NHS bookings website offers mostly private healthcare

28th November 2021 / United Kingdom
Website for booking NHS appointments offers mostly private healthcare

By Caroline Molloy: Patients trying to book NHS GP services online are plunged into a ‘baffling’ system of paid-for tests and ‘backdoor privatisation’

 

More than once, Rachel found herself waiting up to three-quarters of an hour to get through to book an appointment with her south-east London GP – just at the time she has a school run to do. “You call at 8 – at 8.28, you think, we have to go to school in two minutes, do I hang up now?”

So Rachel followed the advice on the recorded message on the phone line and turned to her surgery’s website. It encouraged her to “Book your appointment online 24/7 with Patient Access.”

But when she clicked on the booking button on the Patient Access website, the site informed her: “Sorry, your practice does not offer this service.”

Instead, underneath, it offered her a long list of private, paid tests and procedures “outside your GP practice”.
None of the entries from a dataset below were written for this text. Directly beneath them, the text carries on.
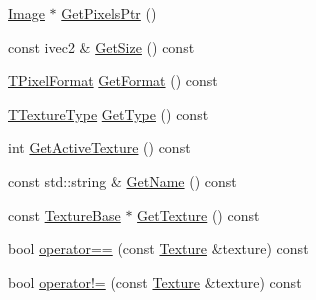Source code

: \begin{DoxyCompactItemize}
\item 
\hyperlink{class_agmd_1_1_image}{Image} $\ast$ \hyperlink{class_agmd_1_1_texture_a046c0b2f42f39f64ef74def7f1f05233}{Get\+Pixels\+Ptr} ()
\item 
const ivec2 \& \hyperlink{class_agmd_1_1_texture_ad0bc7071cb4a1d0c7a0a68200c815c5d}{Get\+Size} () const 
\item 
\hyperlink{namespace_agmd_afc48fd9fa5dccb4c5621c052bfd1a7ec}{T\+Pixel\+Format} \hyperlink{class_agmd_1_1_texture_a14d772d75da1436a9987f80da0e81532}{Get\+Format} () const 
\item 
\hyperlink{namespace_agmd_a7036bece09449a930cfec410f75e85f4}{T\+Texture\+Type} \hyperlink{class_agmd_1_1_texture_a145fb653b1aedb53ab3e0702edd8954d}{Get\+Type} () const 
\item 
int \hyperlink{class_agmd_1_1_texture_a2e31e968f8e615800e98d7e77bf4a3da}{Get\+Active\+Texture} () const 
\item 
const std\+::string \& \hyperlink{class_agmd_1_1_texture_aeb19b9712c2fffaa9eb1391cf6ca2eec}{Get\+Name} () const 
\item 
const \hyperlink{class_agmd_1_1_texture_base}{Texture\+Base} $\ast$ \hyperlink{class_agmd_1_1_texture_a62313bf0a9d534c64ae9071d4dc0f200}{Get\+Texture} () const 
\item 
bool \hyperlink{class_agmd_1_1_texture_ab7153c28be2c58b62b7eb88d7e20f83a}{operator==} (const \hyperlink{class_agmd_1_1_texture}{Texture} \&texture) const 
\item 
bool \hyperlink{class_agmd_1_1_texture_a0e5814c8c548faeb35cc93b56404b7a2}{operator!=} (const \hyperlink{class_agmd_1_1_texture}{Texture} \&texture) const 
\end{DoxyCompactItemize}
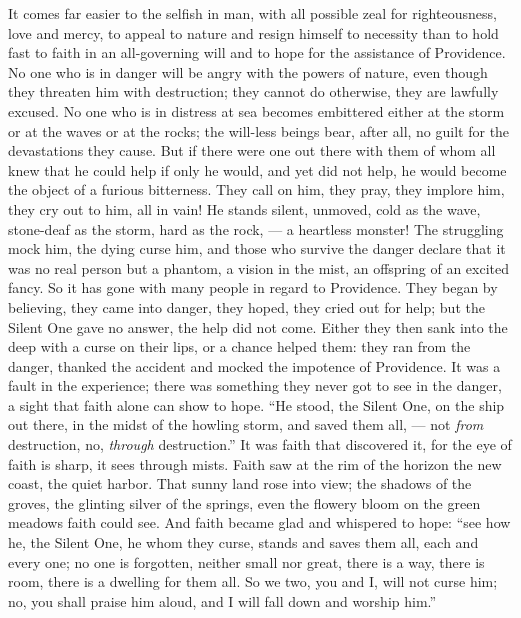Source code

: \documentclass[12pt,a4paper,openany]{book}
\newcommand{\opage}[1]{\marginnote{\footnotesize\textit{[#1]}}}
\begin{document}
It comes far easier to the selfish in man, with all possible zeal for righteousness, love and mercy, to appeal to
nature and resign himself to necessity than to hold fast to faith in an all-governing will and to hope for the
assistance of Providence. No one who is in danger will be angry with the powers of nature, even though they threaten
him with destruction; they cannot do otherwise, they are lawfully excused. No one who is in distress at sea becomes
embittered either at the storm or at the waves or at the rocks; the will-less beings bear, after all, no guilt for the
devastations they cause. But if there were one out there with them of whom all knew that he could help if only he
would, and yet did not help, he would become the object of a furious bitterness. They call on him, they pray, they
implore him, they cry out to him, all in vain! He stands silent, unmoved, cold as the wave, stone-deaf as the storm,
hard as the rock, --- a heartless monster! The struggling mock him, the dying curse him, and those who survive the
danger declare that it was no real person but a phantom, a vision in the mist, an offspring of an excited fancy. So it
has gone with many people in regard to Providence. They began by believing, they came into danger, they hoped, they
cried out for help; but the Silent One gave no answer, the help did not come. Either they then sank into the deep with
a curse on their lips, or a chance helped them: they ran from the danger, thanked the accident and mocked the
impotence of Providence. It was a fault in the experience; there was
something they never got to see in the danger, a sight that faith
\setcounter{footnote}{0}%
\opage{59}alone can show to hope. ``He stood, the Silent One, on the ship out there, in the midst of the howling storm,
and saved them all, --- not \emph{from} destruction, no, \emph{through} destruction.'' It was faith that discovered it,
for the eye of faith is sharp, it sees through mists. Faith saw at the rim of the horizon the new coast, the quiet
harbor. That sunny land rose into view; the shadows of the groves, the glinting silver of the springs, even the
flowery bloom on the green meadows faith could see. And faith became glad and whispered to hope: ``see how he, the
Silent One, he whom they curse, stands and saves them all, each and every one; no one is forgotten, neither small nor
great, there is a way, there is room, there is a dwelling for them all. So we two, you and I, will not curse him; no,
you shall praise him aloud, and I will fall down and worship him.''
\end{document}
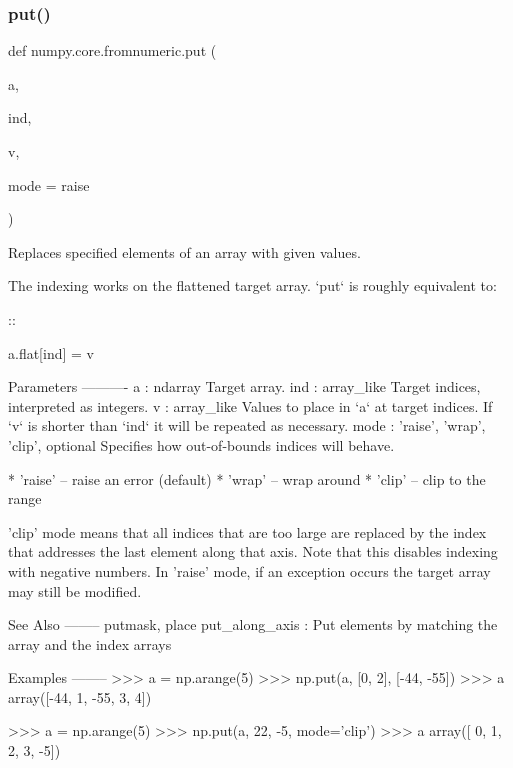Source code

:  \mbox{\label{namespacenumpy_1_1core_1_1fromnumeric_a649171e48bffb666b01e07b9687937fc}} 
\subsubsection{\texorpdfstring{put()}{put()}}
{\footnotesize\ttfamily def numpy.\+core.\+fromnumeric.\+put (\begin{DoxyParamCaption}\item[{}]{a,  }\item[{}]{ind,  }\item[{}]{v,  }\item[{}]{mode = {\ttfamily \textquotesingle{}raise\textquotesingle{}} }\end{DoxyParamCaption})}

\begin{DoxyVerb}Replaces specified elements of an array with given values.

The indexing works on the flattened target array. `put` is roughly
equivalent to:

::

    a.flat[ind] = v

Parameters
----------
a : ndarray
    Target array.
ind : array_like
    Target indices, interpreted as integers.
v : array_like
    Values to place in `a` at target indices. If `v` is shorter than
    `ind` it will be repeated as necessary.
mode : {'raise', 'wrap', 'clip'}, optional
    Specifies how out-of-bounds indices will behave.

    * 'raise' -- raise an error (default)
    * 'wrap' -- wrap around
    * 'clip' -- clip to the range

    'clip' mode means that all indices that are too large are replaced
    by the index that addresses the last element along that axis. Note
    that this disables indexing with negative numbers. In 'raise' mode,
    if an exception occurs the target array may still be modified.

See Also
--------
putmask, place
put_along_axis : Put elements by matching the array and the index arrays

Examples
--------
>>> a = np.arange(5)
>>> np.put(a, [0, 2], [-44, -55])
>>> a
array([-44,   1, -55,   3,   4])

>>> a = np.arange(5)
>>> np.put(a, 22, -5, mode='clip')
>>> a
array([ 0,  1,  2,  3, -5])\end{DoxyVerb}
 \mbox{\label{namespacenumpy_1_1core_1_1fromnumeric_aa305b3df2875409e87875b0614c16936}} 
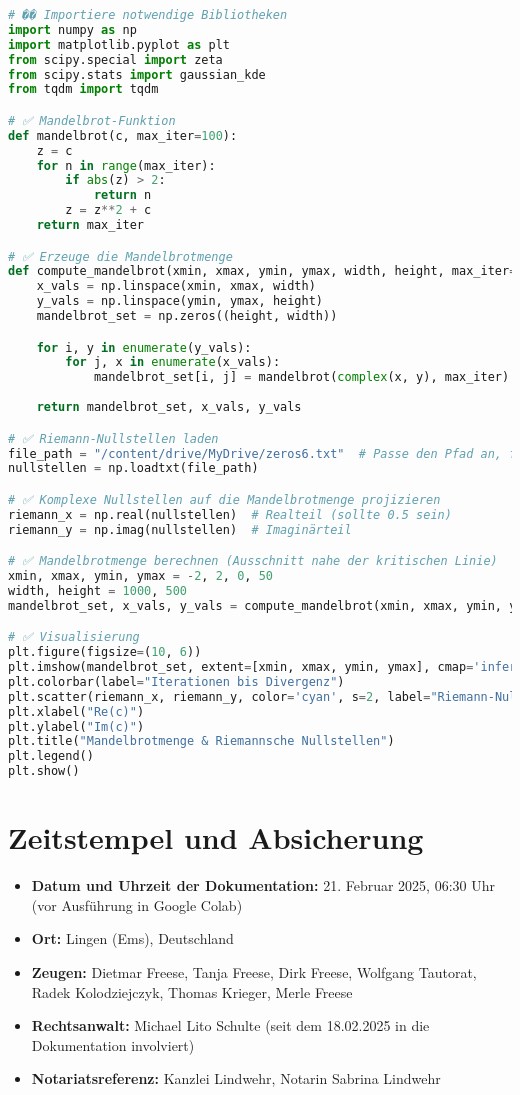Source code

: \documentclass[a4paper,12pt]{article}
\begin{document}
\begin{lstlisting}[language=Python, caption=Python-Code zur Analyse der RH-Nullstellen in der Mandelbrotmenge]
# �� Importiere notwendige Bibliotheken
import numpy as np
import matplotlib.pyplot as plt
from scipy.special import zeta
from scipy.stats import gaussian_kde
from tqdm import tqdm

# ✅ Mandelbrot-Funktion
def mandelbrot(c, max_iter=100):
    z = c
    for n in range(max_iter):
        if abs(z) > 2:
            return n
        z = z**2 + c
    return max_iter

# ✅ Erzeuge die Mandelbrotmenge
def compute_mandelbrot(xmin, xmax, ymin, ymax, width, height, max_iter=100):
    x_vals = np.linspace(xmin, xmax, width)
    y_vals = np.linspace(ymin, ymax, height)
    mandelbrot_set = np.zeros((height, width))

    for i, y in enumerate(y_vals):
        for j, x in enumerate(x_vals):
            mandelbrot_set[i, j] = mandelbrot(complex(x, y), max_iter)
    
    return mandelbrot_set, x_vals, y_vals

# ✅ Riemann-Nullstellen laden
file_path = "/content/drive/MyDrive/zeros6.txt"  # Passe den Pfad an, falls nötig
nullstellen = np.loadtxt(file_path)

# ✅ Komplexe Nullstellen auf die Mandelbrotmenge projizieren
riemann_x = np.real(nullstellen)  # Realteil (sollte 0.5 sein)
riemann_y = np.imag(nullstellen)  # Imaginärteil

# ✅ Mandelbrotmenge berechnen (Ausschnitt nahe der kritischen Linie)
xmin, xmax, ymin, ymax = -2, 2, 0, 50
width, height = 1000, 500
mandelbrot_set, x_vals, y_vals = compute_mandelbrot(xmin, xmax, ymin, ymax, width, height, max_iter=100)

# ✅ Visualisierung
plt.figure(figsize=(10, 6))
plt.imshow(mandelbrot_set, extent=[xmin, xmax, ymin, ymax], cmap='inferno', aspect='auto')
plt.colorbar(label="Iterationen bis Divergenz")
plt.scatter(riemann_x, riemann_y, color='cyan', s=2, label="Riemann-Nullstellen")
plt.xlabel("Re(c)")
plt.ylabel("Im(c)")
plt.title("Mandelbrotmenge & Riemannsche Nullstellen")
plt.legend()
plt.show()
\end{lstlisting}

\section{Zeitstempel und Absicherung}
\begin{itemize}
    \item \textbf{Datum und Uhrzeit der Dokumentation:} 21. Februar 2025, 06:30 Uhr (vor Ausführung in Google Colab)
    \item \textbf{Ort:} Lingen (Ems), Deutschland
    \item \textbf{Zeugen:} Dietmar Freese, Tanja Freese, Dirk Freese, Wolfgang Tautorat, Radek Kolodziejczyk, Thomas Krieger, Merle Freese
    \item \textbf{Rechtsanwalt:} Michael Lito Schulte (seit dem 18.02.2025 in die Dokumentation involviert)
    \item \textbf{Notariatsreferenz:} Kanzlei Lindwehr, Notarin Sabrina Lindwehr
\end{itemize}
\end{document}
Rachel’s experience is far from unique. Patient Access is one of the biggest providers of patient-facing GP services, at a time when digital delivery has been massively increased due to COVID. openDemocracy has seen complaints from a number of users and spoken to several who’ve all told a similar story of alarm at landing in a marketplace of private tests, when all they were trying to do – often fruitlessly – was book a GP appointment.

‘Backdoor privatisation’

Scrolling through the 132 different choices on her Patient Access screen, Rachel was offered first COVID tests, then a long list of treatments, tests and assessments for everything from acne to “severe mental illness and personality disorder”, not to mention irritable bowel syndrome, sore throats, shingles, premature ejaculation, fatigue, vitamin deficiency, hearing loss, hair loss, physiotherapy, “medicine for jet lag”, and weight loss tablets and injections.

 

 

SafeSubcribe/Instant Unsubscribe - One Email, Every Sunday Morning - So You Miss Nothing - That's It


All but five of the 130 treatments offered charged a fee. Thyroid tests, for example, cost upwards of £80 in Rachel’s area. According to Rachel, it’s “backdoor privatisation”.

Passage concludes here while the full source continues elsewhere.